3.2. Allocations Respecting Taxable Income and
Loss. To the extent the income or loss of the Company for Federal income tax
purposes differs from the Net Income or Net Loss of the Company for any Fiscal
Year (such differences being solely as a result of the variations between the
basis of property for Federal income tax purposes and the agreed fair market
value of such property as reflected in the Capital Accounts of the Members),
such differences shall be allocated in accordance with the principles of Section
704(c) of the Code. The adjustments to allocations for Federal income tax
purposes provided for in this Section 3.2 shall not be credited, charged or
otherwise reflected in the Capital Accounts of the Members.
ARTICLE IV.
DISTRIBUTIONS
4.1. Distributions. Distributions with respect to
any Fiscal Year shall be made at such time and in such amounts as may be
determined by the Board of Managers and shall be shared among the Members in
accordance with the Allocation Percentages at the time of distribution.

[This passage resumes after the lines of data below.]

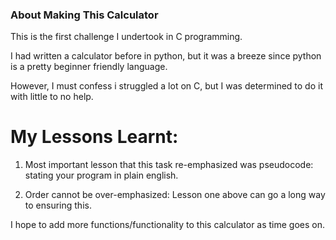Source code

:### About Making This Calculator

This is the first challenge I undertook in C programming.

I had written a calculator before in python, but it was a breeze since python is a pretty beginner friendly language.

However, I must confess i struggled a lot on C, but I was determined to do it with little to no help.

# My Lessons Learnt:

1. Most important lesson that this task re-emphasized was pseudocode: stating your program in plain english.

2. Order cannot be over-emphasized: Lesson one above can go a long way to ensuring this.

I hope to add more functions/functionality to this calculator as time goes on.

##
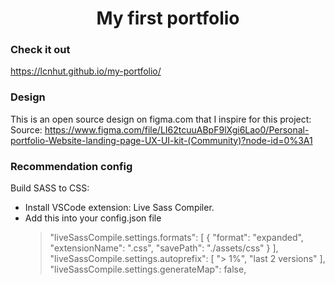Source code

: <h1 align="center">My first portfolio</h1>

### Check it out
https://lcnhut.github.io/my-portfolio/
### Design
This is an open source design on figma.com that I inspire for this project:
Source: https://www.figma.com/file/LI62tcuuABpF9lXgi6Lao0/Personal-portfolio-Website-landing-page-UX-UI-kit-(Community)?node-id=0%3A1


### Recommendation config
Build SASS to CSS:
- Install VSCode extension: Live Sass Compiler.
- Add this into your config.json file
  > "liveSassCompile.settings.formats": [
       {
            "format": "expanded",
            "extensionName": ".css",
            "savePath": "./assets/css"
       }
    ],
  > "liveSassCompile.settings.autoprefix": [
        "> 1%",
        "last 2 versions"
    ],
  > "liveSassCompile.settings.generateMap": false,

4.2. Restriction on Distributions.
Notwithstanding any other provision of this Agreement, payment of distributions
under this Agreement may be made only to the extent permitted by the Act.
ARTICLE V.
MANAGEMENT
5.1. Powers, Rights and Duties of the Board of
Managers. The Board of Managers shall have the full, exclusive and complete
authority and discretion in the management and control of the business of the
Company and shall make all decisions affecting the business of the Company. The
Board of Managers shall have all of the rights and powers of a manager as
provided in the Act and as otherwise provided by law. If there is more than one
person serving on the Board of Managers, then the Board of Managers shall act by
a majority of such persons then serving.
5.2. Composition of the Board of Managers.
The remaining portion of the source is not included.